** YOUR GOAL **
Please reproduce the data in full, exactly as it stands.

** MATERIAL FOR THIS EXERCISE **
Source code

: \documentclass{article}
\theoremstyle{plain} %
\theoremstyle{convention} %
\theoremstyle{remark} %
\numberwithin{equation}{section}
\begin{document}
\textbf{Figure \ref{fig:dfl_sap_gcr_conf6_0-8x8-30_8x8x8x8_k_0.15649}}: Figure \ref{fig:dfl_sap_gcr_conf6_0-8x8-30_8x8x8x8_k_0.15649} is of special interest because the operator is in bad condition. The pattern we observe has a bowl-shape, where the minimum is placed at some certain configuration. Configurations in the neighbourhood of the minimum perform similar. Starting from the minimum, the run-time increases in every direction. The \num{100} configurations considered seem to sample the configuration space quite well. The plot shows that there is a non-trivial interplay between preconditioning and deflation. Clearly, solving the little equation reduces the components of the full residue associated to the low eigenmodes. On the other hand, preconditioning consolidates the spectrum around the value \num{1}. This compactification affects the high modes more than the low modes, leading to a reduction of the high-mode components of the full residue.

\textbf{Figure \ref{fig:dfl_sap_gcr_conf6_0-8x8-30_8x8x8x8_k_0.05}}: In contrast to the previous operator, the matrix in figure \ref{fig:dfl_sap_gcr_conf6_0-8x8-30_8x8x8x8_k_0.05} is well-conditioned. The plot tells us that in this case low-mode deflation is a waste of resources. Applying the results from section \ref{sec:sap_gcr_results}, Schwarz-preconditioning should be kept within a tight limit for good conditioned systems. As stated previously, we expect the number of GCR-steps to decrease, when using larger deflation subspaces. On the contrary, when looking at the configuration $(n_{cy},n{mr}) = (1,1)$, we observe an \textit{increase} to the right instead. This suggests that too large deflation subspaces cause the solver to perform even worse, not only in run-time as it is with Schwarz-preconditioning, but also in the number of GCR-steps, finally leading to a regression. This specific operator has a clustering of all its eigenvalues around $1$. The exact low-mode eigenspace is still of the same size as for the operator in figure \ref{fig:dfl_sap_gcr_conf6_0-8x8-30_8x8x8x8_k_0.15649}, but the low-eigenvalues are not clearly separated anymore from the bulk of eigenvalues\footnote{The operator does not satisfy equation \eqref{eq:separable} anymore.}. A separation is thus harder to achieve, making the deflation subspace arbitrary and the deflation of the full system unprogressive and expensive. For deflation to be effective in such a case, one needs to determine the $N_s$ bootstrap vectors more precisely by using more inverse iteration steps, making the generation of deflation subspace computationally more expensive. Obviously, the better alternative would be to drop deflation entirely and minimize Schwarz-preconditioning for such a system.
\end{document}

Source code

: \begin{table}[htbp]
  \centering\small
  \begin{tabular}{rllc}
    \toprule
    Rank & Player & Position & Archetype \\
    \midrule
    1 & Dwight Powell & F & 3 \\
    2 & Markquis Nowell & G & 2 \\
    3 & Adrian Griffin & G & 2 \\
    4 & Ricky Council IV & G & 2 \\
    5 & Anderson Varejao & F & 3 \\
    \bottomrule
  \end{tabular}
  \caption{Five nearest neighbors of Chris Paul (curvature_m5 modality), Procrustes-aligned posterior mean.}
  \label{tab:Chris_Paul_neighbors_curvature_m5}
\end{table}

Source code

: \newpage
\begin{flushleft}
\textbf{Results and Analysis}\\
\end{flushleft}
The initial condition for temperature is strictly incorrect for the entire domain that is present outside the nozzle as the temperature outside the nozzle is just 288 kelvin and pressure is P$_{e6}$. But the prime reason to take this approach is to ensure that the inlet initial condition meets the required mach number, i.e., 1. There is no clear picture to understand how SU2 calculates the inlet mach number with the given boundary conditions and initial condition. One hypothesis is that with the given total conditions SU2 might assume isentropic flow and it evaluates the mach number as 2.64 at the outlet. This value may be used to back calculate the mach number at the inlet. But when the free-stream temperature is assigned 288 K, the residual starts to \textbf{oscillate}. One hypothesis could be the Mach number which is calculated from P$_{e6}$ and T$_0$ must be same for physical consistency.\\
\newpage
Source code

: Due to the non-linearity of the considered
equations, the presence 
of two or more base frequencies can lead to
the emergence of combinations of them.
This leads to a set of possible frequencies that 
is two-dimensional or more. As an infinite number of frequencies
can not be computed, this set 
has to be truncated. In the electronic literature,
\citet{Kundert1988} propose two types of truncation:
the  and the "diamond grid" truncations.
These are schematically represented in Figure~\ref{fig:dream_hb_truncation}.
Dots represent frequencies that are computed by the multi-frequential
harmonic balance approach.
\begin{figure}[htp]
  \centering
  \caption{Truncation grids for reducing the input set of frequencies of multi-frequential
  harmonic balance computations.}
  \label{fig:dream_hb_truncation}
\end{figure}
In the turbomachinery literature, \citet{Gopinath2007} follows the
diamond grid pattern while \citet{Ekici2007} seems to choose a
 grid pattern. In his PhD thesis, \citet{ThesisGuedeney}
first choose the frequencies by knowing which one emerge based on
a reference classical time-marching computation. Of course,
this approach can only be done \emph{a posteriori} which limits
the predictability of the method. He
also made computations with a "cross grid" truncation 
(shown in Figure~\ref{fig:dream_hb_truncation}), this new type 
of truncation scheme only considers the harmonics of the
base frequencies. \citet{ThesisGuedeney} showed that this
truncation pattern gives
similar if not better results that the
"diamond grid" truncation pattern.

** RESPONSE BOX **
Source code

: \documentclass{article}
\theoremstyle{plain} %
\theoremstyle{convention} %
\theoremstyle{remark} %
\numberwithin{equation}{section}
\begin{document}
\textbf{Figure \ref{fig:dfl_sap_gcr_conf6_0-8x8-30_8x8x8x8_k_0.15649}}: Figure \ref{fig:dfl_sap_gcr_conf6_0-8x8-30_8x8x8x8_k_0.15649} is of special interest because the operator is in bad condition. The pattern we observe has a bowl-shape, where the minimum is placed at some certain configuration. Configurations in the neighbourhood of the minimum perform similar. Starting from the minimum, the run-time increases in every direction. The \num{100} configurations considered seem to sample the configuration space quite well. The plot shows that there is a non-trivial interplay between preconditioning and deflation. Clearly, solving the little equation reduces the components of the full residue associated to the low eigenmodes. On the other hand, preconditioning consolidates the spectrum around the value \num{1}. This compactification affects the high modes more than the low modes, leading to a reduction of the high-mode components of the full residue.

\textbf{Figure \ref{fig:dfl_sap_gcr_conf6_0-8x8-30_8x8x8x8_k_0.05}}: In contrast to the previous operator, the matrix in figure \ref{fig:dfl_sap_gcr_conf6_0-8x8-30_8x8x8x8_k_0.05} is well-conditioned. The plot tells us that in this case low-mode deflation is a waste of resources. Applying the results from section \ref{sec:sap_gcr_results}, Schwarz-preconditioning should be kept within a tight limit for good conditioned systems. As stated previously, we expect the number of GCR-steps to decrease, when using larger deflation subspaces. On the contrary, when looking at the configuration $(n_{cy},n{mr}) = (1,1)$, we observe an \textit{increase} to the right instead. This suggests that too large deflation subspaces cause the solver to perform even worse, not only in run-time as it is with Schwarz-preconditioning, but also in the number of GCR-steps, finally leading to a regression. This specific operator has a clustering of all its eigenvalues around $1$. The exact low-mode eigenspace is still of the same size as for the operator in figure \ref{fig:dfl_sap_gcr_conf6_0-8x8-30_8x8x8x8_k_0.15649}, but the low-eigenvalues are not clearly separated anymore from the bulk of eigenvalues\footnote{The operator does not satisfy equation \eqref{eq:separable} anymore.}. A separation is thus harder to achieve, making the deflation subspace arbitrary and the deflation of the full system unprogressive and expensive. For deflation to be effective in such a case, one needs to determine the $N_s$ bootstrap vectors more precisely by using more inverse iteration steps, making the generation of deflation subspace computationally more expensive. Obviously, the better alternative would be to drop deflation entirely and minimize Schwarz-preconditioning for such a system.
\end{document}

Source code

: \begin{table}[htbp]
  \centering\small
  \begin{tabular}{rllc}
    \toprule
    Rank & Player & Position & Archetype \\
    \midrule
    1 & Dwight Powell & F & 3 \\
    2 & Markquis Nowell & G & 2 \\
    3 & Adrian Griffin & G & 2 \\
    4 & Ricky Council IV & G & 2 \\
    5 & Anderson Varejao & F & 3 \\
    \bottomrule
  \end{tabular}
  \caption{Five nearest neighbors of Chris Paul (curvature_m5 modality), Procrustes-aligned posterior mean.}
  \label{tab:Chris_Paul_neighbors_curvature_m5}
\end{table}

Source code

: \newpage
\begin{flushleft}
\textbf{Results and Analysis}\\
\end{flushleft}
The initial condition for temperature is strictly incorrect for the entire domain that is present outside the nozzle as the temperature outside the nozzle is just 288 kelvin and pressure is P$_{e6}$. But the prime reason to take this approach is to ensure that the inlet initial condition meets the required mach number, i.e., 1. There is no clear picture to understand how SU2 calculates the inlet mach number with the given boundary conditions and initial condition. One hypothesis is that with the given total conditions SU2 might assume isentropic flow and it evaluates the mach number as 2.64 at the outlet. This value may be used to back calculate the mach number at the inlet. But when the free-stream temperature is assigned 288 K, the residual starts to \textbf{oscillate}. One hypothesis could be the Mach number which is calculated from P$_{e6}$ and T$_0$ must be same for physical consistency.\\
\newpage
Source code

: Due to the non-linearity of the considered
equations, the presence 
of two or more base frequencies can lead to
the emergence of combinations of them.
This leads to a set of possible frequencies that 
is two-dimensional or more. As an infinite number of frequencies
can not be computed, this set 
has to be truncated. In the electronic literature,
\citet{Kundert1988} propose two types of truncation:
the  and the "diamond grid" truncations.
These are schematically represented in Figure~\ref{fig:dream_hb_truncation}.
Dots represent frequencies that are computed by the multi-frequential
harmonic balance approach.
\begin{figure}[htp]
  \centering
  \caption{Truncation grids for reducing the input set of frequencies of multi-frequential
  harmonic balance computations.}
  \label{fig:dream_hb_truncation}
\end{figure}
In the turbomachinery literature, \citet{Gopinath2007} follows the
diamond grid pattern while \citet{Ekici2007} seems to choose a
 grid pattern. In his PhD thesis, \citet{ThesisGuedeney}
first choose the frequencies by knowing which one emerge based on
a reference classical time-marching computation. Of course,
this approach can only be done \emph{a posteriori} which limits
the predictability of the method. He
also made computations with a "cross grid" truncation 
(shown in Figure~\ref{fig:dream_hb_truncation}), this new type 
of truncation scheme only considers the harmonics of the
base frequencies. \citet{ThesisGuedeney} showed that this
truncation pattern gives
similar if not better results that the
"diamond grid" truncation pattern.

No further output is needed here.